→ YOUR GOAL
Within these entries, which lines include the string "CHART"? Copy each one.

Stored data:
▬▬▬

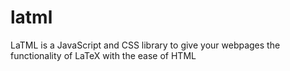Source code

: # latml
LaTML is a JavaScript and CSS library to give your webpages the functionality of LaTeX with the ease of HTML
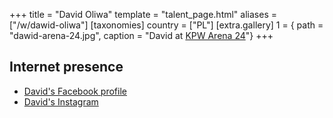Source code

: +++
title = "David Oliwa"
template = "talent_page.html"
aliases = ["/w/dawid-oliwa"]
[taxonomies]
country = ["PL"]
[extra.gallery]
1 = { path = "dawid-arena-24.jpg", caption = "David at [KPW Arena 24](@/e/kpw/2024-02-16-kpw-arena-24-zagrozenie-lawinowe.md)"}
+++

## Internet presence

* [David's Facebook profile](https://www.facebook.com/FFDavidOliwa/)
* [David's Instagram](https://www.instagram.com/david_oliwa_wrestler/)
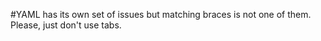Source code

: #YAML has its own set of issues but matching braces is not one of them. Please, just don't use tabs.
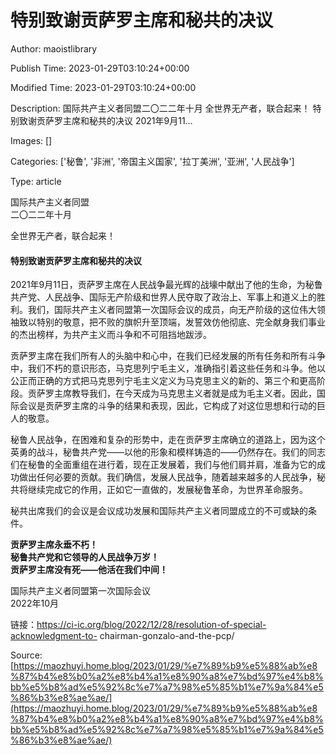 # 特别致谢贡萨罗主席和秘共的决议

Author: maoistlibrary

Publish Time: 2023-01-29T03:10:24+00:00

Modified Time: 2023-01-29T03:10:24+00:00

Description: 国际共产主义者同盟二〇二二年十月 全世界无产者，联合起来！ 特别致谢贡萨罗主席和秘共的决议 2021年9月11&hellip;

Images: []

Categories: ['秘鲁', '非洲', '帝国主义国家', '拉丁美洲', '亚洲', '人民战争']

Type: article

<!--METADATA-->



国际共产主义者同盟  
二〇二二年十月

全世界无产者，联合起来！

#### 特别致谢贡萨罗主席和秘共的决议

2021年9月11日，贡萨罗主席在人民战争最光辉的战壕中献出了他的生命，为秘鲁共产党、人民战争、国际无产阶级和世界人民夺取了政治上、军事上和道义上的胜利。我们，国际共产主义者同盟第一次国际会议的成员，向无产阶级的这位伟大领袖致以特别的敬意，把不败的旗帜升至顶端，发誓效仿他彻底、完全献身我们事业的杰出榜样，为共产主义而斗争和不可阻挡地跋涉。

贡萨罗主席在我们所有人的头脑中和心中，在我们已经发展的所有任务和所有斗争中，我们不朽的意识形态，马克思列宁毛主义，准确指引着这些任务和斗争。他以公正而正确的方式把马克思列宁毛主义定义为马克思主义的新的、第三个和更高阶段。贡萨罗主席教导我们，在今天成为马克思主义者就是成为毛主义者。因此，国际会议是贡萨罗主席的斗争的结果和表现，因此，它构成了对这位思想和行动的巨人的敬意。

秘鲁人民战争，在困难和复杂的形势中，走在贡萨罗主席确立的道路上，因为这个英勇的战斗，秘鲁共产党——以他的形象和模样铸造的——仍然存在。我们的同志们在秘鲁的全面重组在进行着，现在正发展着，我们与他们肩并肩，准备为它的成功做出任何必要的贡献。我们确信，发展人民战争，随着越来越多的人民战争，秘共将继续完成它的作用，正如它一直做的，发展秘鲁革命，为世界革命服务。

秘共出席我们的会议是会议成功发展和国际共产主义者同盟成立的不可或缺的条件。

**贡萨罗主席永垂不朽！  
秘鲁共产党和它领导的人民战争万岁！  
贡萨罗主席没有死——他活在我们中间！**

国际共产主义者同盟第一次国际会议  
2022年10月

链接：https://ci-ic.org/blog/2022/12/28/resolution-of-special-acknowledgment-to-
chairman-gonzalo-and-the-pcp/



Source: [https://maozhuyi.home.blog/2023/01/29/%e7%89%b9%e5%88%ab%e8%87%b4%e8%b0%a2%e8%b4%a1%e8%90%a8%e7%bd%97%e4%b8%bb%e5%b8%ad%e5%92%8c%e7%a7%98%e5%85%b1%e7%9a%84%e5%86%b3%e8%ae%ae/](https://maozhuyi.home.blog/2023/01/29/%e7%89%b9%e5%88%ab%e8%87%b4%e8%b0%a2%e8%b4%a1%e8%90%a8%e7%bd%97%e4%b8%bb%e5%b8%ad%e5%92%8c%e7%a7%98%e5%85%b1%e7%9a%84%e5%86%b3%e8%ae%ae/)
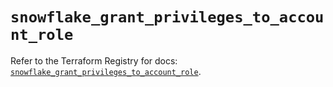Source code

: # `snowflake_grant_privileges_to_account_role`

Refer to the Terraform Registry for docs: [`snowflake_grant_privileges_to_account_role`](https://registry.terraform.io/providers/snowflakedb/snowflake/2.5.0/docs/resources/grant_privileges_to_account_role).
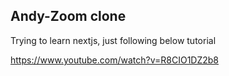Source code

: 
## Andy-Zoom clone

Trying to learn nextjs, just following below tutorial

https://www.youtube.com/watch?v=R8CIO1DZ2b8
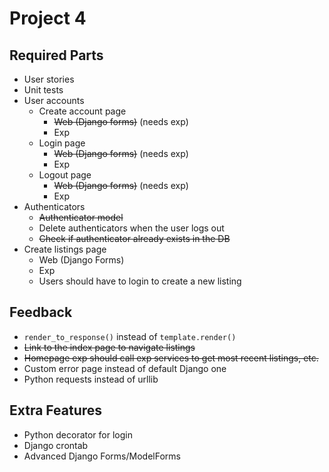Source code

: # Project 4

## Required Parts
- User stories
- Unit tests
- User accounts
	- Create account page
		- ~~Web (Django forms)~~ (needs exp)
		- Exp
	- Login page
		- ~~Web (Django forms)~~ (needs exp)
		- Exp
	- Logout page
		- ~~Web (Django forms)~~ (needs exp)
		- Exp
- Authenticators
	- ~~Authenticator model~~
	- Delete authenticators when the user logs out
	- ~~Check if authenticator already exists in the DB~~
- Create listings page
	- Web (Django Forms)
	- Exp
	- Users should have to login to create a new listing


## Feedback
- `render_to_response()` instead of `template.render()`
- ~~Link to the index page to navigate listings~~
- ~~Homepage exp should call exp services to get most recent listings, etc.~~
- Custom error page instead of default Django one
- Python requests instead of urllib


## Extra Features
- Python decorator for login
- Django crontab
- Advanced Django Forms/ModelForms
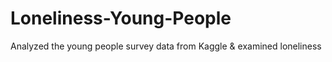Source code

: # Loneliness-Young-People
Analyzed the young people survey data from Kaggle &amp; examined loneliness
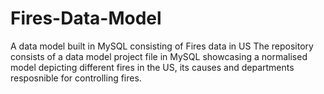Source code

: # Fires-Data-Model
A data model built in MySQL consisting of Fires data in US
The repository consists of a data model project file in MySQL showcasing a normalised model depicting different fires in the US, its causes and departments resposnible for controlling fires.
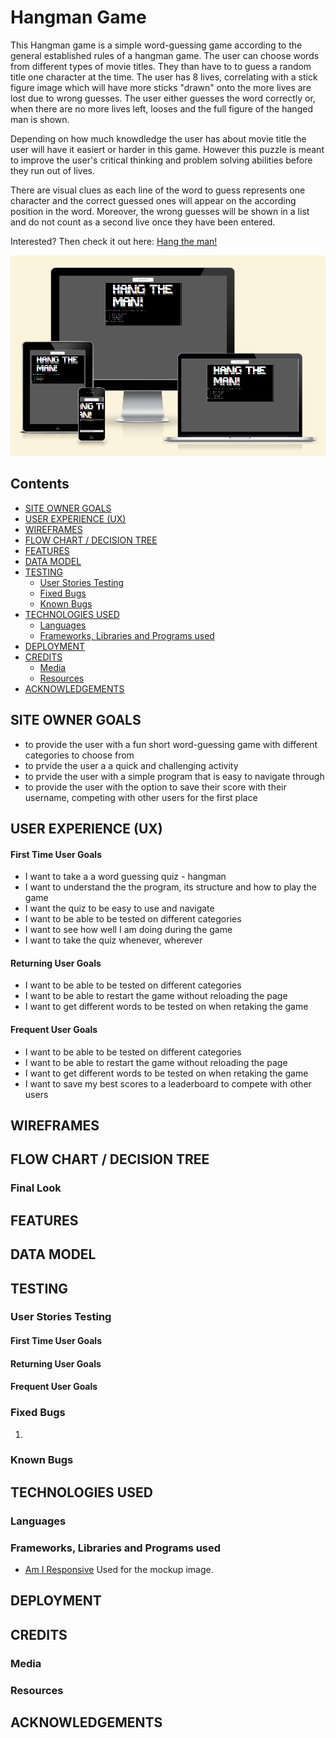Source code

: # Hangman Game
This Hangman game is a simple word-guessing game according to the general established rules of a hangman game. The user can choose words from different types of movie titles. They than have to to guess a random title one character at the time. The user has 8 lives, correlating with a stick figure image which will have more sticks "drawn" onto the more lives are lost due to wrong guesses. The user either guesses the word correctly or, when there are no more lives left, looses and the full figure of the hanged man is shown.

Depending on how much knowdledge the user has about movie title the user will have it easiert or harder in this game. However this puzzle is meant to improve the user's critical thinking and problem solving abilities before they run out of lives.

There are visual clues as each line of the word to guess represents one character and the correct guessed ones will appear on the according position in the word. Moreover, the wrong guesses will be shown in a list and do not count as a second live once they have been entered.

Interested? Then check it out here: [Hang the man!](https://hang-the-man-3409a28c593c.herokuapp.com/)

![Hang the man! Am I Responsive Image](docs/am-i-responsive-hangman.png)

## Contents
- [SITE OWNER GOALS](#site-owner-goals)
- [USER EXPERIENCE (UX)](#user-experience-ux)
- [WIREFRAMES](#wireframes)
- [FLOW CHART / DECISION TREE](#flow-chart--decision-tree)
- [FEATURES](#features)
- [DATA MODEL](#data-model)
- [TESTING](#testing)
    - [User Stories Testing](#user-stories-testing)
    - [Fixed Bugs](#fixed-bugs)
    - [Known Bugs](#known-bugs)
- [TECHNOLOGIES USED](#technologies-used)
    - [Languages](#languages)
    - [Frameworks, Libraries and Programs used](#frameworks-libraries-and-programs-used)
- [DEPLOYMENT](#deployment)
- [CREDITS](#credits)
    - [Media](#media)
    - [Resources](#resources)
- [ACKNOWLEDGEMENTS](#acknowledgements)


## SITE OWNER GOALS
- to provide the user with a fun short word-guessing game with different categories to choose from
- to prvide the user a a quick and challenging activity
- to prvide the user with a simple program that is easy to navigate through
- to provide the user with the option to save their score with their username, competing with other users for the first place


## USER EXPERIENCE (UX)
#### First Time User Goals
- I want to take a a word guessing quiz - hangman
- I want to understand the the program, its structure and how to play the game
- I want the quiz to be easy to use and navigate
- I want to be able to be tested on different categories
- I want to see how well I am doing during the game
- I want to take the quiz whenever, wherever


#### Returning User Goals
- I want to be able to be tested on different categories
- I want to be able to restart the game without reloading the page
- I want to get different words to be tested on when retaking the game

#### Frequent User Goals
- I want to be able to be tested on different categories
- I want to be able to restart the game without reloading the page
- I want to get different words to be tested on when retaking the game
- I want to save my best scores to a leaderboard to compete with other users


## WIREFRAMES



## FLOW CHART / DECISION TREE


### Final Look



## FEATURES

## DATA MODEL

## TESTING


### User Stories Testing
#### First Time User Goals


#### Returning User Goals


#### Frequent User Goals


### Fixed Bugs
1. 

### Known Bugs



## TECHNOLOGIES USED
### Languages


### Frameworks, Libraries and Programs used
- [Am I Responsive](https://ui.dev/amiresponsive) Used for the mockup image.


## DEPLOYMENT



## CREDITS
### Media


### Resources


## ACKNOWLEDGEMENTS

▬▬▬

→ ANSWER FOR THE TASK
- [FLOW CHART / DECISION TREE](#flow-chart--decision-tree)
## FLOW CHART / DECISION TREE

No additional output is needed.